Es obvio que, si el “arrepentido” no fue debidamente “asesorado” sobre las consecuencias integrales de su arrepentimiento, valga la redundancia, entre ellas las fiscales, seria dudoso que la AFIP pueda ejercer las acciones respectivas para, cuando menos, precisar si existieron ilícitos fiscales.
Uno de los incentivos ofrecidos para facilitar la investigación de ciertos delitos, como los de cohecho y exacciones ilegales, es el beneficio de una pena menor y una mayor posibilidad de lograr la excarcelación si correspondiera alguna medida preventiva de restricción de la libertad.

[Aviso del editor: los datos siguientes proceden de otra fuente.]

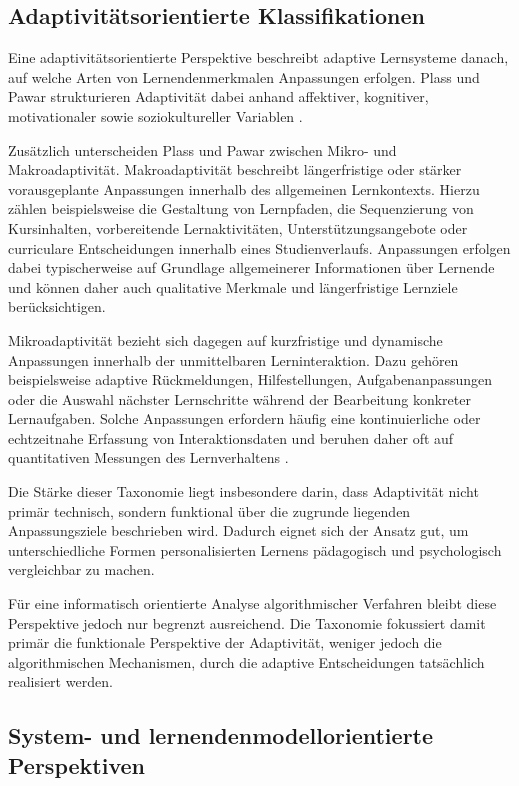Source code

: \subsection{Adaptivitätsorientierte
Klassifikationen}\label{adaptivituxe4tsorientierte-klassifikationen}

Eine adaptivitätsorientierte Perspektive beschreibt adaptive Lernsysteme
danach, auf welche Arten von Lernendenmerkmalen Anpassungen erfolgen.
Plass und Pawar strukturieren Adaptivität dabei anhand affektiver,
kognitiver, motivationaler sowie soziokultureller Variablen
\citep{Plass2020}.

Zusätzlich unterscheiden Plass und Pawar zwischen Mikro- und
Makroadaptivität. Makroadaptivität beschreibt längerfristige oder
stärker vorausgeplante Anpassungen innerhalb des allgemeinen
Lernkontexts. Hierzu zählen beispielsweise die Gestaltung von
Lernpfaden, die Sequenzierung von Kursinhalten, vorbereitende
Lernaktivitäten, Unterstützungsangebote oder curriculare Entscheidungen
innerhalb eines Studienverlaufs. Anpassungen erfolgen dabei
typischerweise auf Grundlage allgemeinerer Informationen über Lernende
und können daher auch qualitative Merkmale und längerfristige Lernziele
berücksichtigen.

Mikroadaptivität bezieht sich dagegen auf kurzfristige und dynamische
Anpassungen innerhalb der unmittelbaren Lerninteraktion. Dazu gehören
beispielsweise adaptive Rückmeldungen, Hilfestellungen,
Aufgabenanpassungen oder die Auswahl nächster Lernschritte während der
Bearbeitung konkreter Lernaufgaben. Solche Anpassungen erfordern häufig
eine kontinuierliche oder echtzeitnahe Erfassung von Interaktionsdaten
und beruhen daher oft auf quantitativen Messungen des Lernverhaltens
\citep{Plass2020}.

Die Stärke dieser Taxonomie liegt insbesondere darin, dass Adaptivität
nicht primär technisch, sondern funktional über die zugrunde liegenden
Anpassungsziele beschrieben wird. Dadurch eignet sich der Ansatz gut, um
unterschiedliche Formen personalisierten Lernens pädagogisch und
psychologisch vergleichbar zu machen.

Für eine informatisch orientierte Analyse algorithmischer Verfahren
bleibt diese Perspektive jedoch nur begrenzt ausreichend. Die Taxonomie
fokussiert damit primär die funktionale Perspektive der Adaptivität,
weniger jedoch die algorithmischen Mechanismen, durch die adaptive
Entscheidungen tatsächlich realisiert werden.

\subsection{System- und lernendenmodellorientierte
Perspektiven}\label{system--und-lernendenmodellorientierte-perspektiven}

Acá entraría en juego la cuestión de cómo debe interpretarse este beneficio, con sentido restrictivo limitado exclusivamente al delito investigado o con un sentido más amplio que, parecería razonable refiriéndose a todas sus consecuencias, entre las que necesariamente están los ilícitos fiscales, ya que el pago de coimas no se contabiliza ni documenta como tal.
Veremos que criterio adopta el Poder Judicial.
La cosa no es sencilla aunque una interpretación más amplía deje un sabor amargo.